Num ano em que o Conselho das Finanças Públicas (CFP) pinta um retrato exigente do Serviço Nacional de Saúde (SNS), os números revelam uma combinação de esforço extraordinário, despesa robusta e tensões visíveis no sistema. Em 2024, segundo a agência Lusa, o SNS contabilizou 17,9 milhões de horas extra, com um custo aproximado de 465 milhões de euros.
A subida das horas extraordinárias foi de cerca de 5,3% face a 2023, mas, curiosamente, o custo dessas horas cresceu apenas 0,12%, o que sugere pressão sobre os recursos ou sobre os valores praticados.
De acordo com o relatório, os médicos foram responsáveis por 6,4 milhões de horas (aproximadamente 36% do total), enquanto os enfermeiros realizaram cerca de 5,6 milhões.
As instituições com maior volume foram a Unidade Local de Saúde de Coimbra (1,9 milhões de horas), a Unidade Local de Saúde de Santa Maria–Lisboa (1,3 milhões) e a Unidade Local de Saúde de São José–Porto (1,2 milhões). Juntas, estas três consumiram mais de 114 milhões de euros, cerca de 25% do total das horas extra no SNS.
Este padrão está ligado ao facto de prestarem “cuidados diferenciados e elevados níveis de serviço clínico”, justificando a forte procura nas respetivas áreas de influência.
O documento revela ainda que, para colmatar a falta de especialistas, foram contratadas 6,3 milhões de horas de serviços médicos externos — um aumento de 3,6% face a 2023 —, com um gasto de quase 230 milhões de euros, mais 11,7% do que no ano anterior.
Por outro lado, a taxa média de absentismo nas entidades do SNS situou-se em 12,9%, praticamente inalterada face a 2023. As taxas mais elevadas verificaram-se entre médicos internos (17,7%), assistentes operacionais (17%) e enfermeiros (15,3%).
Estes dados deixam um claro alerta: o SNS está a operar em regime de sobrecarga e, ao mesmo tempo, a despender avultadas somas em horas extraordinárias e contratação externa.

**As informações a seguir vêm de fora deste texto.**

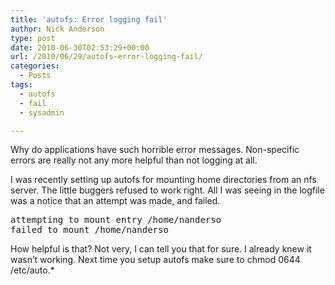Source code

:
 ```yaml
---
title: 'autofs: Error logging fail'
author: Nick Anderson
type: post
date: 2010-06-30T02:53:29+00:00
url: /2010/06/29/autofs-error-logging-fail/
categories:
  - Posts
tags:
  - autofs
  - fail
  - sysadmin

---
```

Why do applications have such horrible error messages. Non-specific errors are really not any more helpful than not logging at all.

I was recently setting up autofs for mounting home directories from an nfs server. The little buggers refused to work right. All I was seeing in the logfile was a notice that an attempt was made, and failed.

<pre class="brush: bash; title: ; notranslate" title="">attempting to mount entry /home/nanderso
failed to mount /home/nanderso
</pre>

<div>
  How helpful is that? Not very, I can tell you that for sure. I already knew it wasn&#8217;t working. Next time you setup autofs make sure to chmod 0644 /etc/auto.*
</div>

Pode questionar-se se este modelo é sustentável e os custos começam a falar por si.
A ligeira subida no custo das horas extra (0,12%), apesar do aumento expressivo das horas (5,3%), pode indiciar limitações na renegociação de valores ou uma tentativa de contenção orçamental em contexto de pressão.
“O CHEGA várias vezes alertou e denunciou uma questão sensível para os portugueses: a fraude, o abuso e o desperdício no sistema de saúde”
Além disso, a forte contratação externa sugere que o sistema interno não consegue responder, por si só, à procura nem à escassez de especialistas. O absentismo, por sua vez, permanece elevado, perpetuando o ciclo de acréscimo de horas extra e de despesa adicional.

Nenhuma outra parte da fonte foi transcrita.